By building out three of its regional offices in San Francisco, San Diego and Phoenix to be net zero energy as certified by the International Living Future Institute, and now pursuing a fourth in the Washington, D.C., area, DPR Construction is ensuring it has the experience to assist clients during the design and construction of their projects.

During DPR’s search for its new D.C. metro office space, the firm knew it would be facing many of the same challenging questions any other client would when seeking to build a net zero energy office. DPR decided this project could be an opportunity to educate other owners in the region and created the following four goals for its new Reston, Va., office:
  • be environmentally responsible;
  • make data-driven decisions;
  • create a 21st century workplace; and
  • build a living laboratory.
DPR wanted to walk the walk when it came to sustainability, and like many owners, the firm needed to make sure the project made financial business sense.

Determining what a 21st century workplace meant to DPR and its employees, and working through the design and constructability challenges of utilizing the latest technologies and finishes, allowed DPR to show clients what it is capable of achieving for them.

Each of the following four design aspects focused on sustainability, had a cost and payback period, improved employee well-being and pushed the envelope of existing building standards.

Mechanical System
The largest energy consumer in most spaces is the mechanical system. More than six systems were analyzed for energy consumption and cost, and then narrowed down to the most energy-efficient systems. Ultimately, DPR chose a four-pipe system that provided 100 percent outdoor air to the space—a healthier option for the occupants despite being slightly more expensive than a similarly efficient variable refrigerant flow system.

Plug Load and Lighting Control

DPR installed a Wattstopper plug load and lighting control system that allowed for complete customization of all light fixtures and plugs—the second-highest energyconsumer.

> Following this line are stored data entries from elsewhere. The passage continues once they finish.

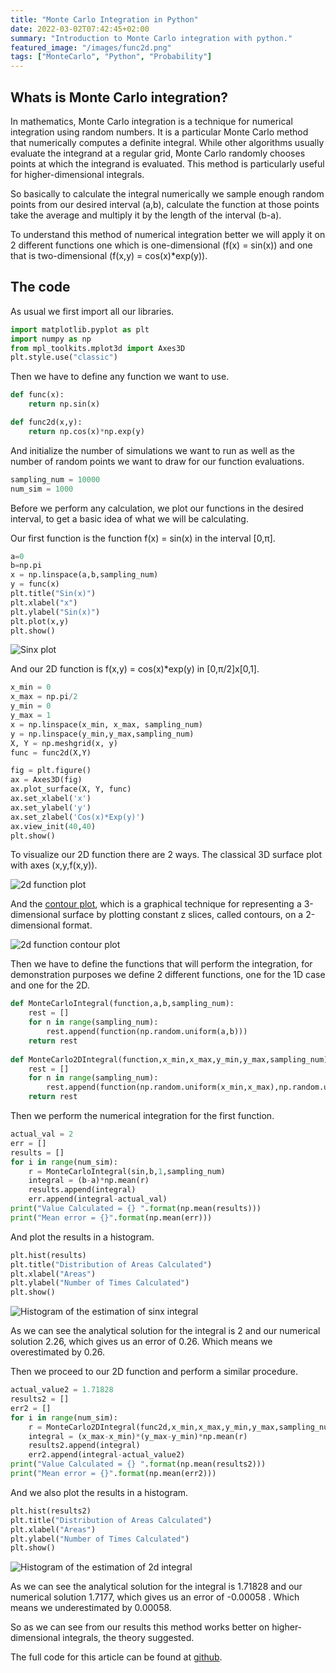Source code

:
```yaml
---
title: "Monte Carlo Integration in Python"
date: 2022-03-02T07:42:45+02:00
summary: "Introduction to Monte Carlo integration with python."
featured_image: "/images/func2d.png"
tags: ["MonteCarlo", "Python", "Probability"]
---
```


## Whats is Monte Carlo integration?

In mathematics, Monte Carlo integration is a technique for numerical integration using random numbers. It is a particular Monte Carlo method that numerically computes a definite integral. While other algorithms usually evaluate the integrand at a regular grid, Monte Carlo randomly chooses points at which the integrand is evaluated. This method is particularly useful for higher-dimensional integrals.

So basically to calculate the integral numerically we sample enough random points from our desired interval (a,b), calculate the function at those points take the average and multiply it by the length of the interval (b-a).

To understand this method of numerical integration better we will apply it on 2 different functions one which is one-dimensional (f(x) = sin(x)) and one that is two-dimensional (f(x,y) = cos(x)*exp(y)).

## The code

As usual we first import all our libraries.

```python
import matplotlib.pyplot as plt
import numpy as np
from mpl_toolkits.mplot3d import Axes3D
plt.style.use("classic")

```

Then we have to define any function we want to use.

```python
def func(x):
    return np.sin(x)

def func2d(x,y):
    return np.cos(x)*np.exp(y)
```

And initialize the number of simulations we want to run as well as the number of random points we want to draw for our function evaluations.

```python
sampling_num = 10000
num_sim = 1000
```
Before we perform any calculation, we plot our functions in the desired interval, to get a basic idea of what we will be calculating.

Our first function is the function f(x) = sin(x) in the interval [0,π].

```python
a=0
b=np.pi
x = np.linspace(a,b,sampling_num)
y = func(x)
plt.title("Sin(x)")
plt.xlabel("x")
plt.ylabel("Sin(x)")
plt.plot(x,y)
plt.show()
```
![Sinx plot](/images/sinx.png)

And our 2D function is f(x,y) = cos(x)*exp(y) in [0,π/2]x[0,1].

```python
x_min = 0
x_max = np.pi/2
y_min = 0 
y_max = 1
x = np.linspace(x_min, x_max, sampling_num)
y = np.linspace(y_min,y_max,sampling_num)
X, Y = np.meshgrid(x, y)
func = func2d(X,Y)
```
```python
fig = plt.figure()
ax = Axes3D(fig)
ax.plot_surface(X, Y, func)
ax.set_xlabel('x')
ax.set_ylabel('y')
ax.set_zlabel('Cos(x)*Exp(y)')
ax.view_init(40,40) 
plt.show()
```
To visualize our 2D function there are 2 ways. The classical 3D surface plot with axes (x,y,f(x,y)).

![2d function plot](/images/func2d.png)

And the [contour plot](https://en.wikipedia.org/wiki/Contour_line), which is a graphical technique for representing a 3-dimensional surface by plotting constant z slices, called contours, on a 2-dimensional format.

![2d function contour plot](/images/contourfunc2d.png)

Then we have to define the functions that will perform the integration, for demonstration purposes we define 2 different functions, one for the 1D case and one for the 2D.

```python
def MonteCarloIntegral(function,a,b,sampling_num):
    rest = []
    for n in range(sampling_num):
        rest.append(function(np.random.uniform(a,b)))
    return rest
    
def MonteCarlo2DIntegral(function,x_min,x_max,y_min,y_max,sampling_num):
    rest = []
    for n in range(sampling_num):
        rest.append(function(np.random.uniform(x_min,x_max),np.random.uniform(y_min,y_max)))
    return rest
```

Then we perform the numerical integration for the first function.

```python
actual_val = 2
err = []
results = []
for i in range(num_sim):
    r = MonteCarloIntegral(sin,b,1,sampling_num)
    integral = (b-a)*np.mean(r)
    results.append(integral)
    err.append(integral-actual_val)
print("Value Calculated = {} ".format(np.mean(results)))
print("Mean error = {}".format(np.mean(err)))
```

And plot the results in a histogram.

```python
plt.hist(results)
plt.title("Distribution of Areas Calculated")
plt.xlabel("Areas")
plt.ylabel("Number of Times Calculated")
plt.show()
```
![Histogram of the estimation of sinx integral](/images/sinx_hist.png)

As we can see the analytical solution for the integral is 2 and our numerical solution 2.26, which gives us an error of 0.26. Which means we overestimated by 0.26.

Then we proceed to our 2D function and perform a similar procedure.

```python
actual_value2 = 1.71828
results2 = []
err2 = []
for i in range(num_sim):
    r = MonteCarlo2DIntegral(func2d,x_min,x_max,y_min,y_max,sampling_num)
    integral = (x_max-x_min)*(y_max-y_min)*np.mean(r)
    results2.append(integral)
    err2.append(integral-actual_value2)
print("Value Calculated = {} ".format(np.mean(results2)))
print("Mean error = {}".format(np.mean(err2)))
```

And we also plot the results in a histogram. 

```python
plt.hist(results2)
plt.title("Distribution of Areas Calculated")
plt.xlabel("Areas")
plt.ylabel("Number of Times Calculated")
plt.show()
```

![Histogram of the estimation of 2d integral](/images/func2d_hist.png)

As we can see the analytical solution for the integral is 1.71828 and our numerical solution 1.7177, which gives us an error of -0.00058 . Which means we underestimated by 0.00058.

So as we can see from our results this method works better on higher-dimensional integrals, the theory suggested.

The full code for this article can be found at [github](https://github.com/NikosAvg/Blog_Codes/blob/main/montecarintegration.py).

By customizing the system to be tied to a daily time clock, and ensuring lights and plugs are only energized if the rooms’ occupancy sensor is triggered during off hours, consumption can be significantly reduced. The system requires additional labor and programming, but allows DPR to change lighting levels, time clocks and occupancy controls to match DPR’s typical workweek usage.

Office Furniture

DPR focused on how furniture selection could help its employees feel more comfortable in their working environment. DPR worked with Herman Miller to determine what wasn’t working in the current office. The team found that because DPR utilizes an open office environment, more breakout spaces instead of large conference rooms were required for occupants to work effectively. What resulted were 13 conference rooms with a variety of breakout spaces, including rooms for quiet study, phone calls, group collaboration and videoconferencing. More comfortable employees results in better productivity.

Finishes
Lastly, DPR and its architecture partner SmithGroup wanted to utilize a multitude of finish types—all of which met LEED materials and resources credit requirements—to show clients how they look aesthetically and to tell the story of how finishes such as the reclaimed wood ceilings and walls and cradle-to-cradle certified textiles were sustainably manufactured and installed. DPR even finished the concrete floors in four different ways to showcase the beauty of keeping structural elements exposed.

DPR took a building that had been vacant for more than seven years in Fairfax, Va.—an area plagued with vacant office space—and will be adding a 141 kW photovoltaic array to produce enough energy to exceed the anticipated usage during a 12-month period. The space was transformed into an office that is not only energy-efficient and seeking LEED-CI v4.0 Platinum certification, but also ensures the well-being of employees. DPR believes in the importance of being an example of tested, data-driven results by living in what the firm expects to build for its clients in the years to come.